Kenny Bundy

Personal information
- Full name: Kenneth Bundy
- Date of birth: March 9, 1981 (age 45)
- Place of birth: Tulsa, Oklahoma, U.S.
- Height: 5 ft 9 in (1.75 m)
- Position: Midfielder

College career
- Years: Team / Apps / (Gls)
- 1999–2003: UNC Greensboro Spartans

Senior career*
- Years: Team / Apps / (Gls)
- 2003: Carolina Dynamo / 23 / (0)
- 2003–2004: Dallas Sidekicks (indoor) / 22 / (0)
- 2004–2007: Wilmington Hammerheads / 57 / (11)
- 2009: Wilmington Hammerheads / 20 / (4)
- Total:  / 122 / (15)

Managerial career
- 2016–2022: Houston Dynamo (academy)
- 2017: Houston Dash (assistant)
- 2019: Brazos Valley Cavalry
- 2019: Houston Dynamo (interim assistant)
- 2022–2024: Houston Dynamo 2
- 2022: Houston Dynamo (interim)
- 2024: Houston Dynamo (interim assistant)
- 2025–: Houston Dynamo (assistant)

= Kenny Bundy =

American soccer player

Kenny Bundy (born March 9, 1981) is an American former soccer player who is currently an assistant coach for Houston Dynamo FC in Major League Soccer.

==Career==

===College and amateur===
Bundy grew up in Bixby, Oklahoma, and played college soccer at the University of North Carolina at Greensboro from 1999 to 2003. During the 2003 collegiate off season he spent the summer with the Carolina Dynamo of the USL Premier Development League.

===Professional===
Bundy signed as a free agent with the Dallas Sidekicks of the Major Indoor Soccer League on October 2, 2003. He spent the 2003–2004 season in Dallas, but the team withdrew from the league at the end of the season. The Chicago Storm selected Bundy in the third round of the Dispersal Draft, but he did not sign with them.

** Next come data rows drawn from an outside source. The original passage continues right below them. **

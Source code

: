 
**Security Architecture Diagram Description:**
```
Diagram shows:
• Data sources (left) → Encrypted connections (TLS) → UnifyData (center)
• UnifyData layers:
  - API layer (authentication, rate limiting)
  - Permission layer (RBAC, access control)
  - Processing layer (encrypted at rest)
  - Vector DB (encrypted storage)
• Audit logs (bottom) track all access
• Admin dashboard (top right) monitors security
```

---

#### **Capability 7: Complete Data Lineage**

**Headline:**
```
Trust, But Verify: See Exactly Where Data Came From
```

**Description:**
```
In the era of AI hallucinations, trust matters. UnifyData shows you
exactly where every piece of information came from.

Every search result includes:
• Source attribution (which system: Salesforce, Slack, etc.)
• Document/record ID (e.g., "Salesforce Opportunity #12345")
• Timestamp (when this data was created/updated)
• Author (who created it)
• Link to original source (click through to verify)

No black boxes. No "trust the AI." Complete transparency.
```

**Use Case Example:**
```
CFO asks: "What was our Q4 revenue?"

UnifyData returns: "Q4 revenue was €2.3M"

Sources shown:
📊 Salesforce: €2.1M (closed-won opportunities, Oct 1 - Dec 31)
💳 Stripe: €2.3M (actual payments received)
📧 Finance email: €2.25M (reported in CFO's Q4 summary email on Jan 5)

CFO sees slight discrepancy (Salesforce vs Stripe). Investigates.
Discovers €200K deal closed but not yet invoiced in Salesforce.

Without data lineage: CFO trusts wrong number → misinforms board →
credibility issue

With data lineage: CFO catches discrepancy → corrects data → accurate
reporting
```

Instead, he signed with the Wilmington Hammerheads of the USL Second Division, where he has remained ever since, clocking over 80 games for the team in four seasons.

After a year out of soccer in 2008 Bundy returned to the Hammerheads for the 2009 season. He was subsequently named to the 2009 USL2 All-League First Team.

==Coaching==
In addition to his playing career, Bundy previously was a coach with Developmental Elite Coaching in Wilmington.

Bundy was named head coach of Houston Dynamo 2 in MLS Next Pro. When Dynamo first team head coach Paulo Nagamura was fired 29 games into the 2022 season, Bundy assumed interim duties on September 5.

In January 2025, Bundy was brought up to the Houston Dynamo first team coaching staff.

==Honors==

===Wilmington Hammerheads===
- USL Second Division Regular Season Champions (1): 2009

===Dallas Sidekicks===
Scored the 3,500th goal in Dallas Sidekicks history.